I realise it is probably because I am assuming a bit much, and likely cycling with the type parameters, but if I am missing something obvious that would make this work, please inform me, or suggest another idea of how this could work.
Upvotes: 0
Views: 153
Reputation: 8691
Olivier raises some good points. I agree with all his sentiments, and would not recomment this approach particularly because of how difficult it is to understand the constraints. However, yes, it is possible to implement. It becomes a lot easier to understand if both classes have the same parameters and the same constraints:
public interface IEmailAttachment<TEmail, TAttachment> where TEmail : IEmail<TEmail, TAttachment> where TAttachment : IEmailAttachment<TEmail, TAttachment>
{
TEmail Email { get; set; }
}
public interface IEmail<TEmail, TAttachment> where TEmail : IEmail<TEmail, TAttachment> where TAttachment : IEmailAttachment<TEmail, TAttachment>
{
IEnumerable<TAttachment> Attachments { get; set; }
}
public class DefaultEmail : IEmail<DefaultEmail, DefaultEmailAttachment>
{
public IEnumerable<DefaultEmailAttachment> Attachments { get; set; }
}
public class DefaultEmailAttachment : IEmailAttachment<DefaultEmail, DefaultEmailAttachment>
{
public DefaultEmail Email { get; set; }
}
The error you are currently seeing is because Foo<Derived>
is not assignable to Foo<Base>
by default. IEmailAttachment<DefaultEmail, DefaultEmailAttachment>
is not the same as IEmailAttachment<IEmail<DefaultEmailAttachment>, DefaultEmailAttachment>
. This problem could possibly be solved with covariance, but it would restrict you to getters only instead of get/set.
Upvotes: 1
Reputation: 112682
While this sort of contracts seem to be a good idea in the beginning, you inevitably run into a cascade of (often insovable) problems. Also, this construct is very inflexible. How are you going to add attachments of different types to an email or different types of mails to an email list?

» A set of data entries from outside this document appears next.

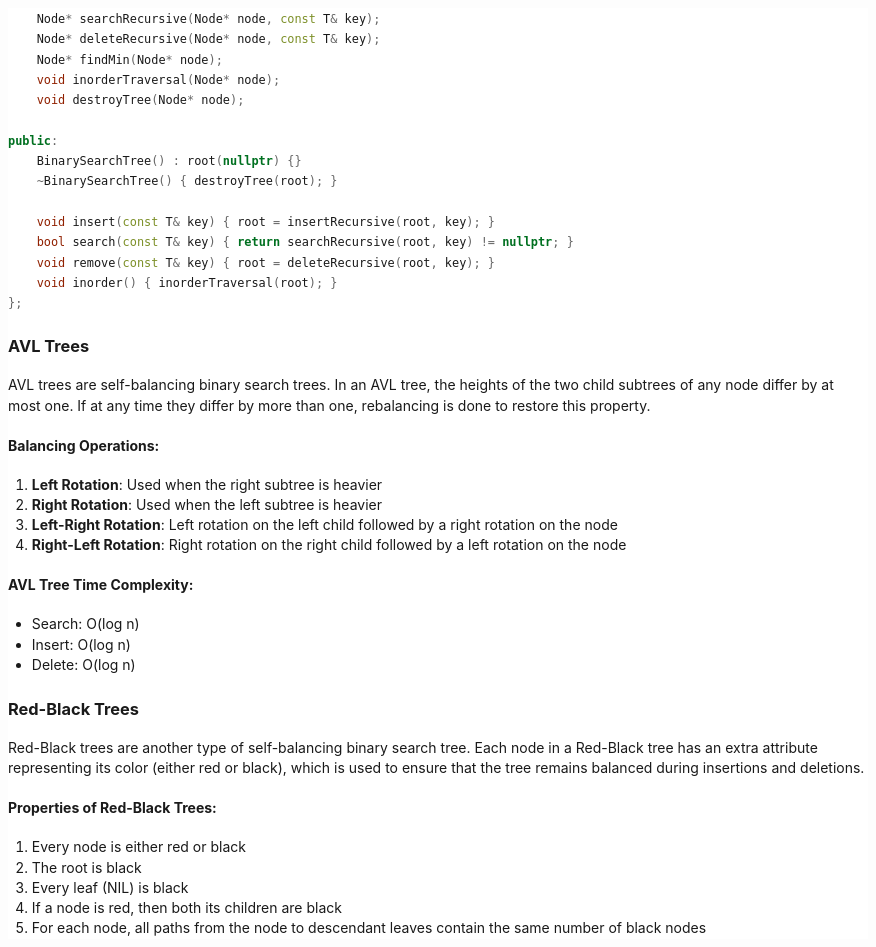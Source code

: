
 ```cpp
    Node* searchRecursive(Node* node, const T& key);
    Node* deleteRecursive(Node* node, const T& key);
    Node* findMin(Node* node);
    void inorderTraversal(Node* node);
    void destroyTree(Node* node);

public:
    BinarySearchTree() : root(nullptr) {}
    ~BinarySearchTree() { destroyTree(root); }
    
    void insert(const T& key) { root = insertRecursive(root, key); }
    bool search(const T& key) { return searchRecursive(root, key) != nullptr; }
    void remove(const T& key) { root = deleteRecursive(root, key); }
    void inorder() { inorderTraversal(root); }
};
```

### AVL Trees

AVL trees are self-balancing binary search trees. In an AVL tree, the heights of the two child subtrees of any node differ by at most one. If at any time they differ by more than one, rebalancing is done to restore this property.

#### Balancing Operations:

1. **Left Rotation**: Used when the right subtree is heavier
2. **Right Rotation**: Used when the left subtree is heavier
3. **Left-Right Rotation**: Left rotation on the left child followed by a right rotation on the node
4. **Right-Left Rotation**: Right rotation on the right child followed by a left rotation on the node

#### AVL Tree Time Complexity:
- Search: O(log n)
- Insert: O(log n)
- Delete: O(log n)

### Red-Black Trees

Red-Black trees are another type of self-balancing binary search tree. Each node in a Red-Black tree has an extra attribute representing its color (either red or black), which is used to ensure that the tree remains balanced during insertions and deletions.

#### Properties of Red-Black Trees:

1. Every node is either red or black
2. The root is black
3. Every leaf (NIL) is black
4. If a node is red, then both its children are black
5. For each node, all paths from the node to descendant leaves contain the same number of black nodes
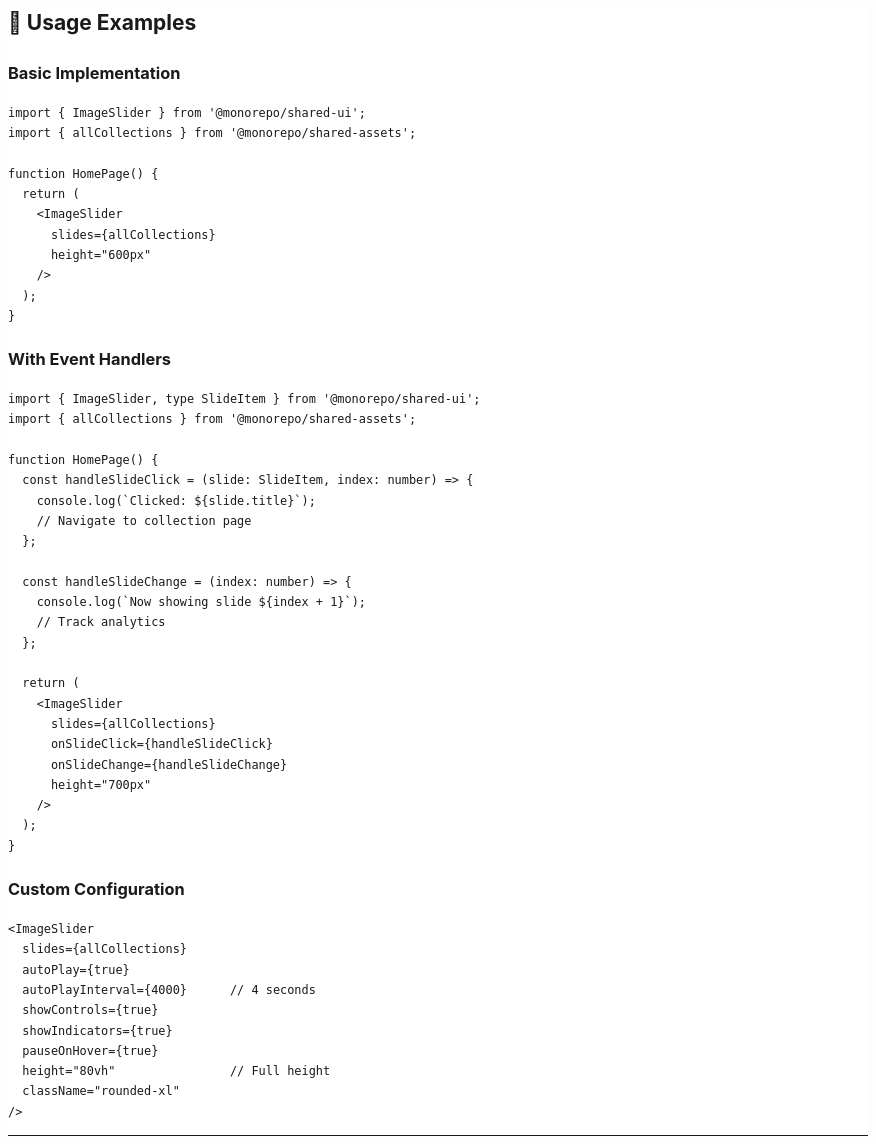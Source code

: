 
## 🚀 Usage Examples

### Basic Implementation

```tsx
import { ImageSlider } from '@monorepo/shared-ui';
import { allCollections } from '@monorepo/shared-assets';

function HomePage() {
  return (
    <ImageSlider 
      slides={allCollections}
      height="600px"
    />
  );
}
```

### With Event Handlers

```tsx
import { ImageSlider, type SlideItem } from '@monorepo/shared-ui';
import { allCollections } from '@monorepo/shared-assets';

function HomePage() {
  const handleSlideClick = (slide: SlideItem, index: number) => {
    console.log(`Clicked: ${slide.title}`);
    // Navigate to collection page
  };

  const handleSlideChange = (index: number) => {
    console.log(`Now showing slide ${index + 1}`);
    // Track analytics
  };

  return (
    <ImageSlider 
      slides={allCollections}
      onSlideClick={handleSlideClick}
      onSlideChange={handleSlideChange}
      height="700px"
    />
  );
}
```

### Custom Configuration

```tsx
<ImageSlider 
  slides={allCollections}
  autoPlay={true}
  autoPlayInterval={4000}      // 4 seconds
  showControls={true}
  showIndicators={true}
  pauseOnHover={true}
  height="80vh"                // Full height
  className="rounded-xl"
/>
```

---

And how are you going to create emails for different types of attachments dynamically?
While being flexible at design-time, generics are not dynamic. This means that the concrete types must be known at compile time.
The fundamental questions are:
There is also a way in between. Often a way out to this sort of problem is to have a non-generic base interface (or class) and derived generic types:
public interface IAttachment
{
IEmail Email { get; set; } // Only reference the non-generic base interface.
}
public interface IEmail
{
// Only members not requiring a generic type parameter.
}
public interface IEmail<TAttachment> where TAttachment : IAttachment
{
ICollection<TAttachment> Attachments { get; set; }
}
Now you can have a list of different types of email
var mails = new List<IEmail>();
mails.Add(new EMail<SpecificAttatchment>());
mails.Add(new EMail<DefaultAttatchment>()); // or
mails.Add(new DefaultEmail());
This is slightly more flexible, but you still have the problem of accessing the attachments of the different IEmail<T>
types at runtime. I don't know what type of problem you are trying to solve with this recursive parametric polymorphism, but I would go with non-generic IAttachment
and IEmail
interfaces alone. If generic type parameters are still required, try to avoid recursions.